** Opening Records to use block **

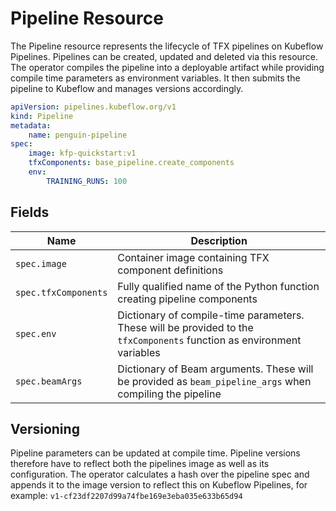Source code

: # Pipeline Resource

The Pipeline resource represents the lifecycle of TFX pipelines on Kubeflow Pipelines.
Pipelines can be created, updated and deleted via this resource.
The operator compiles the pipeline into a deployable artifact while providing compile time parameters as environment variables.
It then submits the pipeline to Kubeflow and manages versions accordingly.

```yaml
apiVersion: pipelines.kubeflow.org/v1
kind: Pipeline
metadata:
    name: penguin-pipeline
spec:
    image: kfp-quickstart:v1
    tfxComponents: base_pipeline.create_components
    env:
        TRAINING_RUNS: 100
```

## Fields

| Name | Description |
| --- | --- |
| `spec.image` | Container image containing TFX component definitions |
| `spec.tfxComponents` | Fully qualified name of the Python function creating pipeline components |
| `spec.env` | Dictionary of compile-time parameters. These will be provided to the `tfxComponents` function as environment variables |
| `spec.beamArgs` | Dictionary of Beam arguments. These will be provided as `beam_pipeline_args` when compiling the pipeline |

## Versioning

Pipeline parameters can be updated at compile time. Pipeline versions therefore have to reflect both the pipelines image as well as its configuration. The operator calculates a hash over the pipeline spec and appends it to the image version to reflect this on Kubeflow Pipelines, for example: `v1-cf23df2207d99a74fbe169e3eba035e633b65d94`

** Closing Records to use block **

▸ Work to complete:
Leave out the pictures and restate, word for word, the lines from the top of the data through the line containing "Pipelines can be", both included.

▸ Task response:
Source code

: # Pipeline Resource

The Pipeline resource represents the lifecycle of TFX pipelines on Kubeflow Pipelines.
Pipelines can be created, updated and deleted via this resource.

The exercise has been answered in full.